The backstory the tenants hadn't paid rent in a bout 10 months and didn't keep the property clean. The seller is now selling to get rid of the property and even though they verbally agreed to leave 3 weeks ago and have moved all their stuff to storage, they now claim they want it in writing (Notice to Vacate). We were told that they weren't able to find a new place so that's why they are still holding on to the keys and using the property daily. Initially the seller told our realtor that she did give written notice to the tenants, but now it appears that she didn't. We believe that this is a great investment so we are willing to wait on it.
Does anyone have any advice on the quickest legal way she can get them to leave the property? Our closing was supposed to be today but we put if off until we have a clearer understanding on what's really going on.
@Crispin Walsh whatever you do do not close until the tenant is out and has turned over the keys. This is a serious problem tenant. Make sure they are gone before you close. You do not own the property yet. Getting the tenant out is the current owner's job. All the best!
If there ever was a case for "cash for keys", this is it. Get the seller to pay them to move out.
I also agree. Dont close.
But if willing to pay more. With sellers permission try this.
Go by there and talk to tenants. Tell them they you where planning to buy the place. But need it vacant to close.
Offer them X amount to vacate. Only question is if X amount is worth the gamble. Can anything else stop the sale.
Thanks guys for your input. @ Bjorn Ahlblad we were leaning toward your suggestion. @ Mike Dymski we suggested the "cash for keys" to her but she wasn't fond of giving them anything when they owed her over $10,000 in rent.

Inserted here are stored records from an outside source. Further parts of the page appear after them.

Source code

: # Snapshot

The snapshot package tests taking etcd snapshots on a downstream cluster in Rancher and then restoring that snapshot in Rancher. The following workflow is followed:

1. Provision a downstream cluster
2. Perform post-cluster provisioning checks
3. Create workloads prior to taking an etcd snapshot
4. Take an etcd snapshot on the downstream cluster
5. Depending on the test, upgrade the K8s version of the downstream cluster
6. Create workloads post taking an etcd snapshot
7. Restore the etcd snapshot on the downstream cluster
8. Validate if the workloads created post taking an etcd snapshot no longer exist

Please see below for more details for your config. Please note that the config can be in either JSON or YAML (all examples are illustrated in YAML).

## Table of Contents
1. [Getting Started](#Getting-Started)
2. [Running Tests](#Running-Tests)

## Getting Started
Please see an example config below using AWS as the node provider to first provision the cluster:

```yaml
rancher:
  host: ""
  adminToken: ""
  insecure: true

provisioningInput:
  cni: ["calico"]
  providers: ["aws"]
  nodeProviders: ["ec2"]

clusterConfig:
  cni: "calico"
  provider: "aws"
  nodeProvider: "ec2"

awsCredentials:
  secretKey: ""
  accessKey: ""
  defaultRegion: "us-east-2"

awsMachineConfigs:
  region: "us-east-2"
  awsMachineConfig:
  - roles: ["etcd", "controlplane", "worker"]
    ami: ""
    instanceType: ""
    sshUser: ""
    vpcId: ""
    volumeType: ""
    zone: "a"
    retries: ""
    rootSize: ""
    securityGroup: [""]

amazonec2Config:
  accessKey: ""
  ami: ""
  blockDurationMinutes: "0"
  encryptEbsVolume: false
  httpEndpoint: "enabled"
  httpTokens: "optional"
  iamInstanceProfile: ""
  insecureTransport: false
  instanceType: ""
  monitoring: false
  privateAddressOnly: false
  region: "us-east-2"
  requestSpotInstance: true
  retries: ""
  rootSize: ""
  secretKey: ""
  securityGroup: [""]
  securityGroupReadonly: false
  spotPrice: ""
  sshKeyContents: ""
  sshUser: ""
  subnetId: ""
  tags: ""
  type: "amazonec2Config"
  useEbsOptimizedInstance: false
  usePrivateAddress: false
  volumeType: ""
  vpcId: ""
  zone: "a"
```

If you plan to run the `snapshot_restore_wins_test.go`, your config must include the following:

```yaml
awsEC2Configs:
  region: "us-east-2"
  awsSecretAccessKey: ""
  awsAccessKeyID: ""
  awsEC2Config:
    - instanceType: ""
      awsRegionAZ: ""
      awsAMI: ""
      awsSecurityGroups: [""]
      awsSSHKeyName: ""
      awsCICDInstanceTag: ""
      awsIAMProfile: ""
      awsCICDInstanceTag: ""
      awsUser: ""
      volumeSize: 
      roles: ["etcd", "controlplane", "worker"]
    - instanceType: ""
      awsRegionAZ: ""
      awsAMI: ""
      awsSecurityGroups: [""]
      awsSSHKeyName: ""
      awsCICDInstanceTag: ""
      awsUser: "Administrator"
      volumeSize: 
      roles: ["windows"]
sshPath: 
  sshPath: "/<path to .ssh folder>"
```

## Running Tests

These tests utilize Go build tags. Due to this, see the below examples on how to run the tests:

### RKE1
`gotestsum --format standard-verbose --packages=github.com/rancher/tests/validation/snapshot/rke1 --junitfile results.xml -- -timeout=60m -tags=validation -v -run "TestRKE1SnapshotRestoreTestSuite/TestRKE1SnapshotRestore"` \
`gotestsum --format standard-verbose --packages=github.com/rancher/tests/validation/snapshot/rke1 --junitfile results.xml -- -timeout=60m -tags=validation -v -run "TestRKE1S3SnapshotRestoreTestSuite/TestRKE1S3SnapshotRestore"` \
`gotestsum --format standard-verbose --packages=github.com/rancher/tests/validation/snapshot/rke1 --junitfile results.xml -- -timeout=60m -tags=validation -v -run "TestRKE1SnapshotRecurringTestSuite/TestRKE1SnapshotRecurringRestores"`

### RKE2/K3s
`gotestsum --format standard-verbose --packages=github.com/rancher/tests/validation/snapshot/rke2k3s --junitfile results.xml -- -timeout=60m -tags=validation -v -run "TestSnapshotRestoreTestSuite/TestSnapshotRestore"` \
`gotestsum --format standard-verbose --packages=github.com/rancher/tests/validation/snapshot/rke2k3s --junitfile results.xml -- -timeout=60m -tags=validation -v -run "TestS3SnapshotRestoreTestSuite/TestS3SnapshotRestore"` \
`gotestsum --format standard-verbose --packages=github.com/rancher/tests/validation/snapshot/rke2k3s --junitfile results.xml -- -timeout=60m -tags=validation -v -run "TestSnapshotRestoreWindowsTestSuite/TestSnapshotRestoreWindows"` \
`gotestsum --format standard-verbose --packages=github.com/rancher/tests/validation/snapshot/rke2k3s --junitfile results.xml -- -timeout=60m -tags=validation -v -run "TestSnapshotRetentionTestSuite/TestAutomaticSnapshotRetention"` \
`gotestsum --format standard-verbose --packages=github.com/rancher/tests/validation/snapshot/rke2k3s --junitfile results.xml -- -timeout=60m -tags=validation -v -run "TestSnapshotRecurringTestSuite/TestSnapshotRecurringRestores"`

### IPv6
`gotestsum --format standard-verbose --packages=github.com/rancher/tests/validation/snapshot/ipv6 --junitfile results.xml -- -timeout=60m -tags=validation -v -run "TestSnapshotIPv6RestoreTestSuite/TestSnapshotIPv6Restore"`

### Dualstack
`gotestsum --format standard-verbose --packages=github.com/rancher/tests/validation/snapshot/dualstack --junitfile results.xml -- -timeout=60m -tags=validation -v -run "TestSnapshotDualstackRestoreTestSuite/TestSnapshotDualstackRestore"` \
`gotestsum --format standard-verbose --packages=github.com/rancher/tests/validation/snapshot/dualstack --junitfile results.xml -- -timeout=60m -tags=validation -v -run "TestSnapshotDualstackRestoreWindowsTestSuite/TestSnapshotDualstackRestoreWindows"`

Don't close until the property is vacant. Seller needs to proceed with eviction. Although (due to unconstitutional Covid eviction moratorium) they can't evict for non-payment, Seller can evict for non-compliance of other lease terms (damage, lease expiration, end of month-to-month tenancy, Buyer wants to live in the premises, etc.). Tenant needs to vacate - they can go live in a motel.
If it was me - I'd tell the seller the deal is off. Sorry, no longer interested, find another buyer. If this gets them motivated and they come back to you with it fully solved to your satisfaction you can move ahead with the deal, if it doesn't you will have found out via the most direct method possible.
Thanks all for your advice. We let the sellers know that we will not close until they get the tenants out. We were also able to negotiate down the asking price to keep us interested and stick around for a month. This way it's in the seller's best interest to expedite the eviction.